Start of Exercise data
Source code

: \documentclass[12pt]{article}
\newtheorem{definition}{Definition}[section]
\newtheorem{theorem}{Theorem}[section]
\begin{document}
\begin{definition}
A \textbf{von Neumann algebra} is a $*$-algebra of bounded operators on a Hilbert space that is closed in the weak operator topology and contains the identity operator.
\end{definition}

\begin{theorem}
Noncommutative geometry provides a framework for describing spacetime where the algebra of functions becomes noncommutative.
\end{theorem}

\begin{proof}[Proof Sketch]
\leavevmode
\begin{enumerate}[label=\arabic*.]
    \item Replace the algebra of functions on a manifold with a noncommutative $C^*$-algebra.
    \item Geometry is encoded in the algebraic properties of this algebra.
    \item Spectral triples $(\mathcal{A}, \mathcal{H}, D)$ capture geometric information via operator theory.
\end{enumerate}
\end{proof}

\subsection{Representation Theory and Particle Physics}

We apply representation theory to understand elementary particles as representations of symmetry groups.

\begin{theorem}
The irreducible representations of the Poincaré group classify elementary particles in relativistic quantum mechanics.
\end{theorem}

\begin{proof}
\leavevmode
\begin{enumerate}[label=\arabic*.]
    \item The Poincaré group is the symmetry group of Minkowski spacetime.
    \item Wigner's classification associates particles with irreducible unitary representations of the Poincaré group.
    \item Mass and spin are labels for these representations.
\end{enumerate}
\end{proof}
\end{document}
End of Exercise data
From the entries above, extract each line containing "symmetry".

_Task result_:
We apply representation theory to understand elementary particles as representations of symmetry groups.
    \item The Poincaré group is the symmetry group of Minkowski spacetime.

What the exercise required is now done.